Data for this task Start Marker

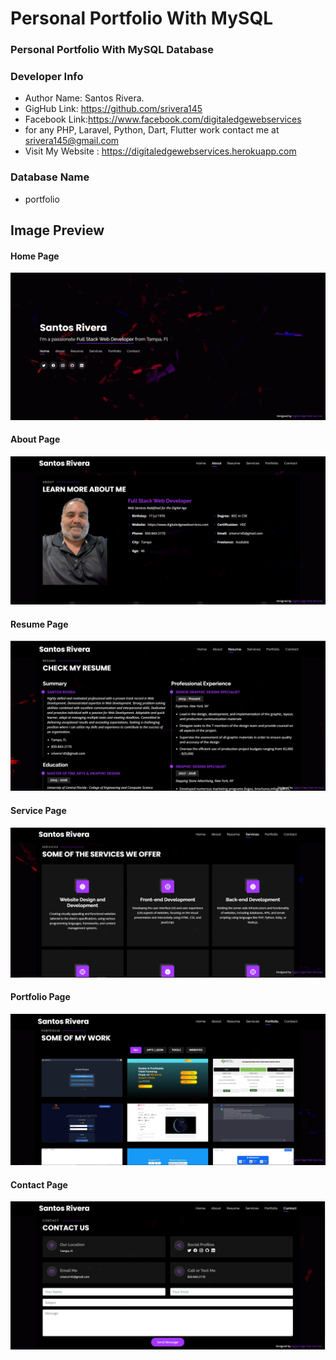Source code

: # Personal Portfolio With MySQL

### Personal Portfolio With MySQL Database

### Developer Info

- Author Name: Santos Rivera.
- GigHub Link: https://github.com/srivera145
- Facebook Link:https://www.facebook.com/digitaledgewebservices
- for any PHP, Laravel, Python, Dart, Flutter work contact me at srivera145@gmail.com
- Visit My Website : https://digitaledgewebservices.herokuapp.com

### Database Name

- portfolio

## Image Preview

#### Home Page

<img src="screen/home.png">

#### About Page

<img src="screen/about.png">

#### Resume Page

<img src="screen/resume.png">

#### Service Page

<img src="screen/services.png">

#### Portfolio Page

<img src="screen/portfolio.png">

#### Contact Page

<img src="screen/contact.png">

Data for this task End Marker

- **Exercise**
For each line above that includes "https", make a copy.

- **Result**
- GigHub Link: https://github.com/srivera145
- Facebook Link:https://www.facebook.com/digitaledgewebservices
- Visit My Website : https://digitaledgewebservices.herokuapp.com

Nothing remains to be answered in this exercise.